The Federal Reserve

The Fed's Goal and Responsibilities

The main goal of the fed is to stabilize the economy while it also makes important decisions that effect our economy.


The Fed is not public nor is it private.

History of the Fed

Late 1700's: The first money was printed to fiance the war



Early 1800's: Congress established the first bank


Mid 1800's: Congress chartered the second bank


Late 1800's: The National banking act passed but a banking panic sent the US into a depression


Finally in the early 1900's President Woodrow Wilson signed the federal reserve act of 1913 which established The Fed.

Board of Governors

  • Serve a 14 year term.
  • Responsibilities include: clearing checks, supervising banks and supplying money.
  • Janet Yellen is the current chairperson.
  • There are 12 District Banks.
  • They are located in:

San Francisco

Dallas

Chicago

St. Louis

Atlanta

Minneapolis

Kansas City

Cleveland

Richmond

Philadelphia

New York

Boston

The FOMC and The Monetary Policy

The FOMC stands for Federal Open Market Committee

The FOMC meets 6-8 times each year to discuss Monetary Policy

The total number of voting members is 12.

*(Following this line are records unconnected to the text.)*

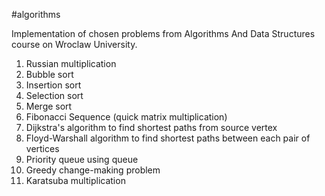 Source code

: #algorithms

Implementation of chosen problems from Algorithms And Data Structures course on Wroclaw University.

1. Russian multiplication  
2. Bubble sort  
3. Insertion sort  
4. Selection sort  
5. Merge sort  
6. Fibonacci Sequence (quick matrix multiplication)  
7. Dijkstra's algorithm to find shortest paths from source vertex  
8. Floyd-Warshall algorithm to find shortest paths between each pair of vertices  
9. Priority queue using queue  
10. Greedy change-making problem  
11. Karatsuba multiplication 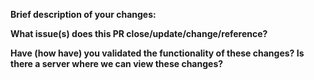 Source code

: <!-- (this is a comment) Thanks for your contribution! We look forward to quickly merging your PR, so please follow this template to speed processing. Thanks again! -->

**Brief description of your changes:**
<!-- Make sure that commits have informative -->

**What issue(s) does this PR close/update/change/reference?**
<!-- type the # sign and a helpful suggestions menu will appear -->

<!-- if not adequately described above, in issues, and in commit messages, add additional details of your improvements here -->

**Have (how have) you validated the functionality of these changes? Is there a server where we can view these changes?**
<!-- maintainers: before merging to prod, full regression testing of all functionality should be done on the test server -->

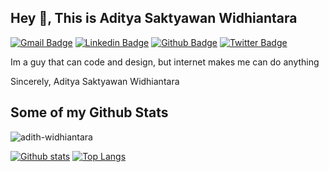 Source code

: ## Hey 👋, This is Aditya Saktyawan Widhiantara
[![Gmail Badge](https://img.shields.io/badge/-adithwidhiantara@gmail.com-c14438?style=flat&logo=Gmail&logoColor=white&link=mailto:adithwidhiantara@gmail.com)](mailto:adithwidhiantara@gmail.com) 
[![Linkedin Badge](https://img.shields.io/badge/-aditya-s-widhiantara-b21ab1206-0072b1?style=flat&logo=Linkedin&logoColor=white&link=https://www.linkedin.com/in/aditya-s-widhiantara-b21ab1206/)](https://www.linkedin.com/in/aditya-s-widhiantara-b21ab1206/) [![Github Badge](https://img.shields.io/badge/-adith-widhiantara-grey?style=flat&logo=github&logoColor=white&link=https://github.com/adith-widhiantara/)](https://www.github.com/adith-widhiantara/) [![Twitter Badge](https://img.shields.io/badge/-adithwidhiant-00acee?style=flat&logo=twitter&logoColor=white&link=https://twitter.com/adithwidhiant/)](https://www.twitter.com/adithwidhiant/) <p align='left'>Im a guy that can code and design, but internet makes me can do anything

Sincerely,
Aditya Saktyawan Widhiantara</p>
## Some of my Github Stats
<p align=left> <img src=https://komarev.com/ghpvc/?username=adith-widhiantara alt=adith-widhiantara /> </p>

[![Github stats](https://github-readme-stats.vercel.app/api?username=adith-widhiantara&show_icons=true&include_all_commits=true)](https://github.com/adith-widhiantara/github-readme-stats)
[![Top Langs](https://github-readme-stats.vercel.app/api/top-langs/?username=adith-widhiantara&layout=compact)](https://github.com/adith-widhiantara/github-readme-stats)
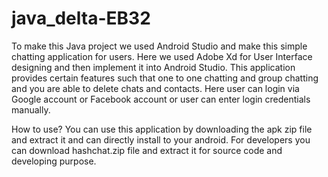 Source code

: # java_delta-EB32
To make this Java project we used Android Studio and make this simple chatting application for users.
Here we used Adobe Xd for User Interface designing and then implement it into Android Studio.
This application provides certain features such that one to one chatting and group chatting and you are able to delete chats and contacts.
Here user can login via Google account or Facebook account or user can enter login credentials manually.


How to use?
You can use this application by downloading the apk zip file and extract it and can directly install to your android.
For developers you can download hashchat.zip file and extract it for source code and developing purpose.
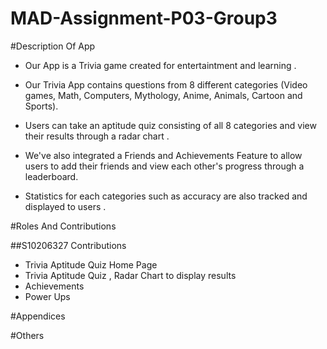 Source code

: # MAD-Assignment-P03-Group3



#Description Of App

* Our App is a Trivia game created for entertaintment and learning . 

* Our Trivia App contains questions from 8 different categories (Video games, Math, Computers, Mythology, Anime, Animals, Cartoon and Sports).

* Users can take an aptitude quiz consisting of all 8 categories and view their results through a radar chart .

* We've also integrated a Friends and Achievements Feature to allow users to add their friends and view each other's progress through a leaderboard.

* Statistics for each categories such as accuracy are also tracked and displayed to users .








#Roles And Contributions

##S10206327 Contributions

* Trivia Aptitude Quiz Home Page
* Trivia Aptitude Quiz , Radar Chart to display results
* Achievements
* Power Ups



#Appendices

#Others 
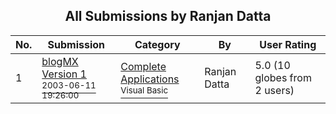 ﻿<div align="center">

## All Submissions by Ranjan Datta

</div>

No.  | Submission | Category | By   | User Rating
---- | ---------- | -------- | ---- | -----------
1 | [blogMX Version 1<br /><sup>2003-06-11 19:26:00</sup>](https://github.com/Planet-Source-Code/ranjan-datta-blogmx-version-1__1-46379) | [Complete Applications<br /><sup>Visual Basic</sup>](../ByCategory/complete-applications__1-27.md) | Ranjan Datta | 5.0 (10 globes from 2 users)
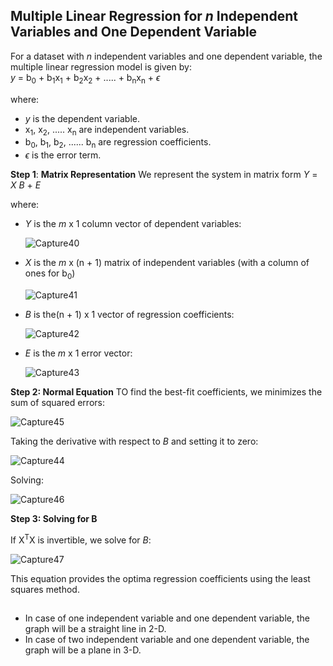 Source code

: ## Multiple Linear Regression for *n* Independent Variables and One Dependent Variable
For a dataset with *n* independent variables and one dependent variable, the multiple linear regression model is given by:  
*y* = b<sub>0</sub> + b<sub>1</sub>x<sub>1</sub> + b<sub>2</sub>x<sub>2</sub> + ..... + b<sub>n</sub>x<sub>n</sub> + $\epsilon$ 

where:
- *y* is the dependent variable.
- x<sub>1</sub>, x<sub>2</sub>, ..... x<sub>n</sub> are independent variables.
- b<sub>0</sub>, b<sub>1</sub>, b<sub>2</sub>, ...... b<sub>n</sub> are regression coefficients.
- $\epsilon$  is the error term.

**Step 1**: **Matrix Representation**
We represent the system in matrix form
*Y* = *X* *B* + *E*

where:
- *Y* is the *m* x 1 column vector of dependent variables:
  
  ![Capture40](https://github.com/user-attachments/assets/1d84592c-931f-44e8-847a-d8df6df209fe)

- *X* is the *m* x (n + 1) matrix of independent variables (with a column of ones for b<sub>0</sub>)
  
  ![Capture41](https://github.com/user-attachments/assets/5fc54a56-3d27-4e5b-bc2a-3f8cf9f13231)

- *B* is the(n + 1) x 1 vector of regression coefficients:
  
  ![Capture42](https://github.com/user-attachments/assets/8fa374e1-21ff-4964-891e-de9e9067b654)

- *E* is the *m* x 1 error vector:
  
  ![Capture43](https://github.com/user-attachments/assets/af918f4a-54a0-4dfd-b6b1-c612403dbef1)

**Step 2: Normal Equation**
TO find the best-fit coefficients, we minimizes the sum of squared errors:

![Capture45](https://github.com/user-attachments/assets/c07fdc7d-5699-43c6-bfae-dbd81a53e36e)

Taking the derivative with respect to *B* and setting it to zero:

![Capture44](https://github.com/user-attachments/assets/944cd76f-a5ad-49ad-be8e-55dc3600fce5)

Solving:

![Capture46](https://github.com/user-attachments/assets/32949b11-e972-4b53-aae9-440b2c835dd4)

**Step 3: Solving for B**

If X<sup>T</sup>X is invertible, we solve for *B*:

![Capture47](https://github.com/user-attachments/assets/e7864713-7bc1-44c7-add6-c19a748db1f1)

This equation provides the optima regression coefficients using the least squares method.


##

- In case of one independent variable and one dependent variable, the graph will be a straight line in 2-D.
- In case of two independent variable and one dependent variable, the graph will be a plane in 3-D.


  
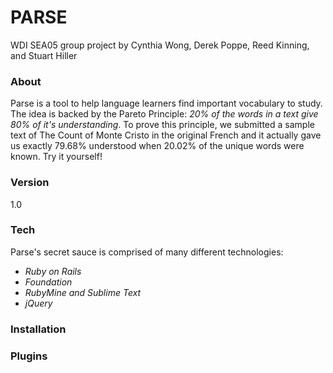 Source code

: # PARSE
WDI SEA05 group project by Cynthia Wong, Derek Poppe, Reed Kinning, and Stuart Hiller

### About
Parse is a tool to help language learners find important vocabulary to study. The idea is backed by the Pareto Principle: *20% of the words in a text give 80% of it's understanding*. To prove this principle, we submitted a sample text of The Count of Monte Cristo in the original French and it actually gave us exactly 79.68% understood when 20.02% of the unique words were known. Try it yourself!

### Version

1.0

### Tech

Parse's secret sauce is comprised of many different technologies:
- *Ruby on Rails*
- *Foundation*
- *RubyMine and Sublime Text*
- *jQuery*


### Installation


### Plugins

  • All 7 board of governors
  • New York District Bank President
  • 4 other rotating district bank presidents

Inflation, Recession, and Depression

Inflation- Rising of prices

Recession- Bad, high unemployment

Depression- Really bad, long term recession

Reserve Banks

A Reserve Bank acts as the service division that carries out the policy and oversees financial institutions.

Bureau of Engraving and Printing

Located in Washington D.C. and in Texas.

The BEP prints paper currency

U.S. Mint

The U.S. Mint makes all of our coins.

If you have a coin it will either have a D or P on it for Denver or Pennsylvania.

Located in San Francisco, Denver, Fort Knox, New York, and Pennsylvania.

Each place does something different.

San Francisco and New York make commemorative coins, Denver and Pennsylvania spend coins daily and Fort Knox stores gold.

Currency

Without The Fed there would be 30,000 different currencies floating around The United States like in 1913. They could be issued anywhere at anytime to almost anyone. The problem with that is that some currencies would cost more than others, some would be backed by silver or gold, and others by government bonds.